# Outdoors > Fishing >  What did you catch today?

## Mike H

This topic seems to go pretty well on another forum so thought I'd start it off.........

----------


## gimp

That looks really cold, bro.

----------


## Mullet

Great fish,is there a story to go with the pic?

----------


## Dundee

Thats a solid bugger! Is it your heaviest catch?

----------


## Mike H

Not my heaviest Dundee, I thought you would have seen this one on FnH? This is my biggest so far with a few in between these two.

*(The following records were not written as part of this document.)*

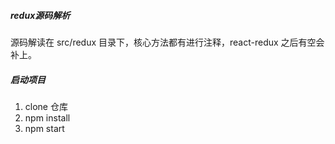 ##### redux源码解析
源码解读在 src/redux 目录下，核心方法都有进行注释，react-redux 之后有空会补上。

##### 启动项目
1. clone 仓库
2. npm install
3. npm start

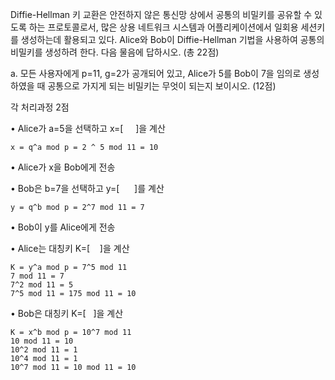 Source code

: Diffie-Hellman 키 교환은 안전하지 않은 통신망 상에서 공통의 비밀키를 공유할 수 있도록 하는 프로토콜로서, 많은 상용 네트워크 시스템과 어플리케이션에서 일회용 세션키를 생성하는데 활용되고 있다. Alice와 Bob이 Diffie-Hellman 기법을 사용하여 공통의 비밀키를 생성하려 한다. 다음 물음에 답하시오. (총 22점)

a. 모든 사용자에게 p=11, g=2가 공개되어 있고, Alice가 5를 Bob이 7을 임의로 생성하였을 때 공통으로 가지게 되는 비밀키는 무엇이 되는지 보이시오. (12점)

각 처리과정 2점

• Alice가 a=5을 선택하고 x=[     ]을 계산

	x = q^a mod p = 2 ^ 5 mod 11 = 10
	
• Alice가 x을 Bob에게 전송

• Bob은 b=7을 선택하고 y=[      ]를 계산

	y = q^b mod p = 2^7 mod 11 = 7
	
• Bob이 y를 Alice에게 전송

• Alice는 대칭키 K=[    ]을 계산

	K = y^a mod p = 7^5 mod 11
	7 mod 11 = 7
	7^2 mod 11 = 5
	7^5 mod 11 = 175 mod 11 = 10
	
• Bob은 대칭키 K=[   ]을 계산

	K = x^b mod p = 10^7 mod 11
	10 mod 11 = 10
	10^2 mod 11 = 1
	10^4 mod 11 = 1
	10^7 mod 11 = 10 mod 11 = 10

Not much of a story Mullet. Went fishing with a mate from the USA. He caught 2, I caught 8. Was a great day apart from being windy!

----------


## Dundee

Thanks Mike was waiting for that. What weights?

----------


## Mike H

Quite big and really big  :Wink:

----------


## Dundee

:Oh U !:

----------


## Mullet

Caught 4 browns & a bow
A tiny black nymph was doing the business today,
Here are the best 2

They both had some big scars on them and heres one of the locals

----------


## Dundee

Good skills Mullet :Thumbsup: ..........I had too work :Pissed Off:  but my son went dwn with the flyrod and he had no luck.

----------


## Mullet

I spent about 4 hrs on the river today for no result,
i decided to go home so started winding in when this stubbie nosed fulla struck :Grin: 
so i invited her round for dinner

1 more cast & another nice rainbow,
it rapped me around this log

but i managed to land him & let him go :Have A Nice Day:

----------


## Dundee

Good stuff Mullet!! I just got home bout 2200hrs after cuppla hrs on river epic fail assed up in river saved camera and phone but lost a black budgie now got wet gumboots for morning milking :Whut:

----------


## Mullet

bugger,its a pity u didnt get that on video,bro

----------


## Dundee

My young fella gave up the flyfishn cause it was too dark but fark he laughed when he saw the biggest wave in the river :Ouch...it Hurts:

----------


## Mullet

I invited this one round for boxing day lunch,
I hope he likes manuka smoke :Grin: 




MERRY XMAS

----------


## Dundee

tHATS a nice fatty

----------


## veitnamcam

Grandad and I took my kids out today to catch there first fish.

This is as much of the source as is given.